BEGIN Excerpted data

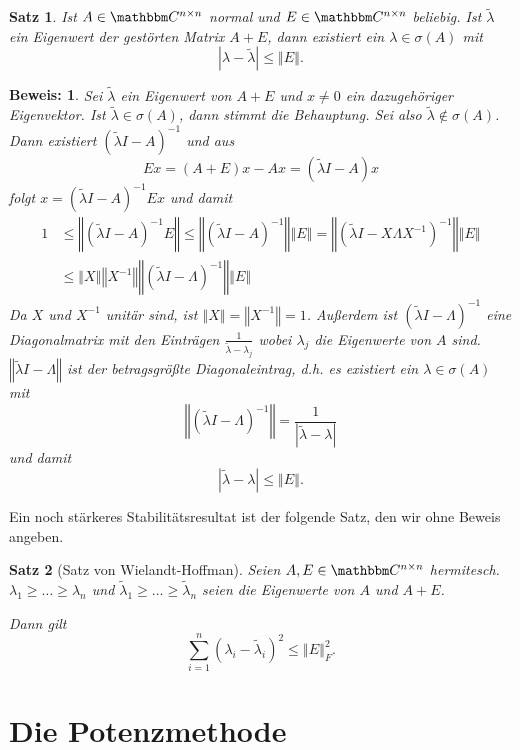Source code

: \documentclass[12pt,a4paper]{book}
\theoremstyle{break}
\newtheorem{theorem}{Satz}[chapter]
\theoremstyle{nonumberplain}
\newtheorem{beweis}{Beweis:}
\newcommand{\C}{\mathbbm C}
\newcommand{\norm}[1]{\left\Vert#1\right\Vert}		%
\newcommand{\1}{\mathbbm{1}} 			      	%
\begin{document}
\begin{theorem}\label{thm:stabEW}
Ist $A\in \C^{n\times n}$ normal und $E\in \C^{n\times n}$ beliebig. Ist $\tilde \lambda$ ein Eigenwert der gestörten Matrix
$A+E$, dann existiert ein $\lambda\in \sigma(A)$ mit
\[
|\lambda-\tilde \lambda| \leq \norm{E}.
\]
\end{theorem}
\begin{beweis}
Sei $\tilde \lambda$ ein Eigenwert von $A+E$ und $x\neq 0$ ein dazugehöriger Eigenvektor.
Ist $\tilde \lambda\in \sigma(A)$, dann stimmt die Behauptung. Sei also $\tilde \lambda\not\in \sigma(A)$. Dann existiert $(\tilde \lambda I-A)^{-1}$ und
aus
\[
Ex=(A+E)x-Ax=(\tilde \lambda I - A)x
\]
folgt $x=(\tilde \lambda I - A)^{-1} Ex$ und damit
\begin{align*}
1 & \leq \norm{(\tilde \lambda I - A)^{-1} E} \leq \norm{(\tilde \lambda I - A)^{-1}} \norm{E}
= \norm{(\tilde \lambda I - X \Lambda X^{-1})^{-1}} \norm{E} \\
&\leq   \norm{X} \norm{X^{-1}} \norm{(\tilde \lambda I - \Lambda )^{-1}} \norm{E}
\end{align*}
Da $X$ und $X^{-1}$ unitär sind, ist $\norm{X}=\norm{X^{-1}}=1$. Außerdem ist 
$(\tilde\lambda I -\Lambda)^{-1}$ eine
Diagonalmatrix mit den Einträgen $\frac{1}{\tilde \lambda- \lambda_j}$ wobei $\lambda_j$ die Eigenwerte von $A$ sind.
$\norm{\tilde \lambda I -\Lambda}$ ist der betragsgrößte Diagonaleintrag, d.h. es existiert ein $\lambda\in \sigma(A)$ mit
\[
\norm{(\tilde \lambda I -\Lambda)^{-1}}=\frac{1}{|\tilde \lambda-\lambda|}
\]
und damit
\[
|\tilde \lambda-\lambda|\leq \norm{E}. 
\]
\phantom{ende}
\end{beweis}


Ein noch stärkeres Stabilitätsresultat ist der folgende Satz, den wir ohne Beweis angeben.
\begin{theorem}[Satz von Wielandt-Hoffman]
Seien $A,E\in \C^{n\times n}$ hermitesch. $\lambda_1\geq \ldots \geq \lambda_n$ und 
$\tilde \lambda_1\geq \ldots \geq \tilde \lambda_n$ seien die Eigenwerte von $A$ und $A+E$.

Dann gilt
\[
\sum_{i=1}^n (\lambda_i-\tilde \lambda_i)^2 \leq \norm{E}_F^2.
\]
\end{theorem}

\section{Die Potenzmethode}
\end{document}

END Excerpted data

▸ **Task goal**: Write out the entries above verbatim, without pictures.

▸ **Task output**:
Source code

: \documentclass[12pt,a4paper]{book}
\theoremstyle{break}
\newtheorem{theorem}{Satz}[chapter]
\theoremstyle{nonumberplain}
\newtheorem{beweis}{Beweis:}
\newcommand{\C}{\mathbbm C}
\newcommand{\norm}[1]{\left\Vert#1\right\Vert}		%
\newcommand{\1}{\mathbbm{1}} 			      	%
\begin{document}
\begin{theorem}\label{thm:stabEW}
Ist $A\in \C^{n\times n}$ normal und $E\in \C^{n\times n}$ beliebig. Ist $\tilde \lambda$ ein Eigenwert der gestörten Matrix
$A+E$, dann existiert ein $\lambda\in \sigma(A)$ mit
\[
|\lambda-\tilde \lambda| \leq \norm{E}.
\]
\end{theorem}
\begin{beweis}
Sei $\tilde \lambda$ ein Eigenwert von $A+E$ und $x\neq 0$ ein dazugehöriger Eigenvektor.
Ist $\tilde \lambda\in \sigma(A)$, dann stimmt die Behauptung. Sei also $\tilde \lambda\not\in \sigma(A)$. Dann existiert $(\tilde \lambda I-A)^{-1}$ und
aus
\[
Ex=(A+E)x-Ax=(\tilde \lambda I - A)x
\]
folgt $x=(\tilde \lambda I - A)^{-1} Ex$ und damit
\begin{align*}
1 & \leq \norm{(\tilde \lambda I - A)^{-1} E} \leq \norm{(\tilde \lambda I - A)^{-1}} \norm{E}
= \norm{(\tilde \lambda I - X \Lambda X^{-1})^{-1}} \norm{E} \\
&\leq   \norm{X} \norm{X^{-1}} \norm{(\tilde \lambda I - \Lambda )^{-1}} \norm{E}
\end{align*}
Da $X$ und $X^{-1}$ unitär sind, ist $\norm{X}=\norm{X^{-1}}=1$. Außerdem ist 
$(\tilde\lambda I -\Lambda)^{-1}$ eine
Diagonalmatrix mit den Einträgen $\frac{1}{\tilde \lambda- \lambda_j}$ wobei $\lambda_j$ die Eigenwerte von $A$ sind.
$\norm{\tilde \lambda I -\Lambda}$ ist der betragsgrößte Diagonaleintrag, d.h. es existiert ein $\lambda\in \sigma(A)$ mit
\[
\norm{(\tilde \lambda I -\Lambda)^{-1}}=\frac{1}{|\tilde \lambda-\lambda|}
\]
und damit
\[
|\tilde \lambda-\lambda|\leq \norm{E}. 
\]
\phantom{ende}
\end{beweis}


Ein noch stärkeres Stabilitätsresultat ist der folgende Satz, den wir ohne Beweis angeben.
\begin{theorem}[Satz von Wielandt-Hoffman]
Seien $A,E\in \C^{n\times n}$ hermitesch. $\lambda_1\geq \ldots \geq \lambda_n$ und 
$\tilde \lambda_1\geq \ldots \geq \tilde \lambda_n$ seien die Eigenwerte von $A$ und $A+E$.

Dann gilt
\[
\sum_{i=1}^n (\lambda_i-\tilde \lambda_i)^2 \leq \norm{E}_F^2.
\]
\end{theorem}

\section{Die Potenzmethode}
\end{document}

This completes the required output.